Slashfilm by Hoai-Tran Bui

Its disquieting moments of magical realism paired with the all-consuming romance shared between Undine and Christoph — which feels as grand and tragic as the best cinematic love stories — add some warmth to Undine‘s chilly, cosmic exterior.


The Playlist by Jack King

Petzold’s unsettling film is awash with wonderful ambiguities and strives to challenge both its audience and filmmaking conventions. They’re incomparable and largely succeed through their independent nuances.


Screen Daily by Lee Marshall

Petzold’s lean, crisply-shot tale is a deft shape-changer, switching mood and register, interlacing romance with suspense and sudden jabs of humour.

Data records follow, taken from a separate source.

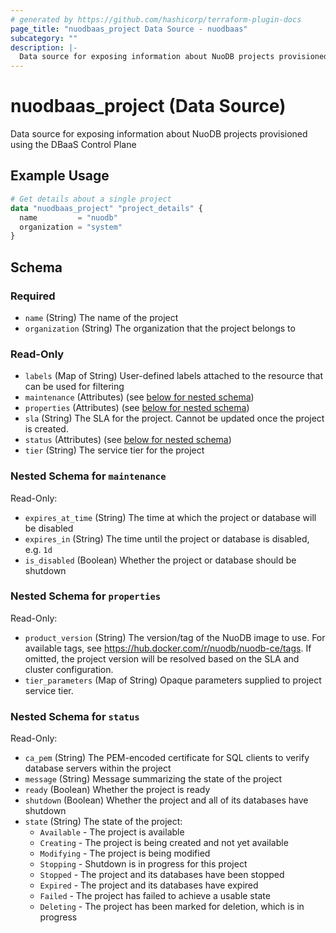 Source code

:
 ```yaml
---
# generated by https://github.com/hashicorp/terraform-plugin-docs
page_title: "nuodbaas_project Data Source - nuodbaas"
subcategory: ""
description: |-
  Data source for exposing information about NuoDB projects provisioned using the DBaaS Control Plane
---
```


# nuodbaas_project (Data Source)

Data source for exposing information about NuoDB projects provisioned using the DBaaS Control Plane

## Example Usage

```terraform
# Get details about a single project
data "nuodbaas_project" "project_details" {
  name         = "nuodb"
  organization = "system"
}
```

<!-- schema generated by tfplugindocs -->
## Schema

### Required

- `name` (String) The name of the project
- `organization` (String) The organization that the project belongs to

### Read-Only

- `labels` (Map of String) User-defined labels attached to the resource that can be used for filtering
- `maintenance` (Attributes) (see [below for nested schema](#nestedatt--maintenance))
- `properties` (Attributes) (see [below for nested schema](#nestedatt--properties))
- `sla` (String) The SLA for the project. Cannot be updated once the project is created.
- `status` (Attributes) (see [below for nested schema](#nestedatt--status))
- `tier` (String) The service tier for the project

<a id="nestedatt--maintenance"></a>
### Nested Schema for `maintenance`

Read-Only:

- `expires_at_time` (String) The time at which the project or database will be disabled
- `expires_in` (String) The time until the project or database is disabled, e.g. `1d`
- `is_disabled` (Boolean) Whether the project or database should be shutdown


<a id="nestedatt--properties"></a>
### Nested Schema for `properties`

Read-Only:

- `product_version` (String) The version/tag of the NuoDB image to use. For available tags, see https://hub.docker.com/r/nuodb/nuodb-ce/tags. If omitted, the project version will be resolved based on the SLA and cluster configuration.
- `tier_parameters` (Map of String) Opaque parameters supplied to project service tier.


<a id="nestedatt--status"></a>
### Nested Schema for `status`

Read-Only:

- `ca_pem` (String) The PEM-encoded certificate for SQL clients to verify database servers within the project
- `message` (String) Message summarizing the state of the project
- `ready` (Boolean) Whether the project is ready
- `shutdown` (Boolean) Whether the project and all of its databases have shutdown
- `state` (String) The state of the project:
  * `Available` - The project is available
  * `Creating` - The project is being created and not yet available
  * `Modifying` - The project is being modified
  * `Stopping` - Shutdown is in progress for this project
  * `Stopped` - The project and its databases have been stopped
  * `Expired` - The project and its databases have expired
  * `Failed` - The project has failed to achieve a usable state
  * `Deleting` - The project has been marked for deletion, which is in progress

The Guardian by Peter Bradshaw

It is possible to come away from the film less than convinced, but very impressed by the sheer force of Petzold’s film-making talent (recently so stunning in his drama Transit) but which has been here deployed for something which is a bit flimsy and silly.


Variety by Peter Debruge

There’s a stylistic and narrative elegance to Petzold’s approach, with its clean lensing and repeated use of a single piece of music (the rolling piano Adagio from Bach’s Concerto in D Minor, BWV 974), that suggests restraint, where a queer filmmaker might have propelled things into camp territory. In a way, it’s a shame that Undine stops short, since the material feels thin, and the statement as murky as the lake to which the camera ultimately returns.


The Film Stage by Rory O'Connor

In taking a centuries-old piece of mythology as its source material, Undine ultimately forgoes the inventiveness and sensuality of its first half by slipping into relatively bland predictability. And for a filmmaker who thrives on disregarding narrative conventions, it feels a fatal error. “Relatively” is the key here. This is still Petzold after all, if not peak Petzold.